Zombis – La mort n’est pas une fin : jusqu’au 16 février au Musée du Quai Branly, Paris.

 

Zombis en musique

En parallèle à l’exposition au musée du Quai Branly, l’ethnomusicologue Renaud Brizard a concocté une playlist qui fait le tour du zombi en musique (disponible sur Spotify et Deezer). On y trouve des morceaux haïtiens, évidemment, mais aussi ceci:

Zombie, de Fela Kuti 

Dans le morceau qui donne son titre à l’album sorti en 1976, le père de l’afrobeat compare ouvertement les militaires de l’armée nigériane à des morts-vivants. La junte se vengera de cet affront en assaillant la propriété de Fela Kuti.
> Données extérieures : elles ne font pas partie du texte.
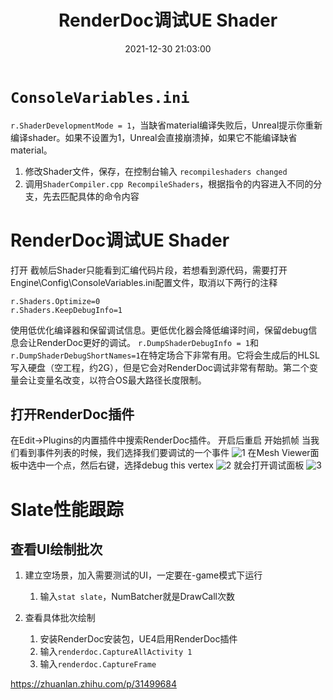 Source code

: ﻿---
title: RenderDoc调试UE Shader
date: 2021-12-30 21:03:00
categories:
- Engine
- Unreal
- Shader
---
# `ConsoleVariables.ini`
`r.ShaderDevelopmentMode = 1`，当缺省material编译失败后，Unreal提示你重新编译shader。如果不设置为1，Unreal会直接崩溃掉，如果它不能编译缺省material。
1. 修改Shader文件，保存，在控制台输入
`recompileshaders changed`
2. 调用`ShaderCompiler.cpp RecompileShaders`，根据指令的内容进入不同的分支，先去匹配具体的命令内容

# RenderDoc调试UE Shader

打开
截帧后Shader只能看到汇编代码片段，若想看到源代码，需要打开Engine\Config\ConsoleVariables.ini配置文件，取消以下两行的注释
```
r.Shaders.Optimize=0
r.Shaders.KeepDebugInfo=1
```
使用低优化编译器和保留调试信息。更低优化器会降低编译时间，保留debug信息会让RenderDoc更好的调试。
`r.DumpShaderDebugInfo = 1`和`r.DumpShaderDebugShortNames=1`在特定场合下非常有用。它将会生成后的HLSL写入硬盘（空工程，约2G），但是它会对RenderDoc调试非常有帮助。第二个变量会让变量名改变，以符合OS最大路径长度限制。
## 打开RenderDoc插件
在Edit->Plugins的内置插件中搜索RenderDoc插件。
开启后重启
开始抓帧
当我们看到事件列表的时候，我们选择我们要调试的一个事件
![1](/images/Unreal/Shader/RenderDoc/1.png)
在Mesh Viewer面板中选中一个点，然后右键，选择debug this vertex
![2](/images/Unreal/Shader/RenderDoc/2.png)
就会打开调试面板
![3](/images/Unreal/Shader/RenderDoc/3.png)

# Slate性能跟踪
## 查看UI绘制批次
1. 建立空场景，加入需要测试的UI，一定要在-game模式下运行
   1. 输入`stat slate`，NumBatcher就是DrawCall次数

2. 查看具体批次绘制
   1. 安装RenderDoc安装包，UE4启用RenderDoc插件
   2. 输入`renderdoc.CaptureAllActivity 1`
   3. 输入`renderdoc.CaptureFrame` 


https://zhuanlan.zhihu.com/p/31499684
Lui-même et ses musiciens sont passés à tabac, certaines choristes sont violées et la mère de Fela, Funmilayo Ransome-Kuti, 78 ans, femme politique et militante des droits des femmes, est défenestrée. Elle meurt des suites de ses blessures.

Zombie, The Cranberries

Dolores O’Riordan écrit ce morceau à la mémoire de Jonathan Ball et Tim Parry, deux garçons morts dans le double attentat à la bombe commis par l’IRA, l’Armée Républicaine Irlandaise, le 20 mars 1993 à Werrington, en Angleterre. Le clip, sorti en 1994, intègre de vraies images des Troubles qui ont secoué l’Irlande du Nord et des fresques murales évoquant ce conflit. Il sera interdit par la BBC.

 Zombie, La Fève

Très présents dans le metal, d’Iron Maiden à White Zombie, les morts-vivants sont aussi convoqués régulièrement dans le rap, anglophone et francophone, notamment comme métaphore de la jeunesse délaissée des ghettos ou des cités. On trouve des zombies entre autres chez Travis Scott, Childish Gambino, Hamza, ou encore La Fève, sur un morceau de la mixtape ERRR, sortie en 2021.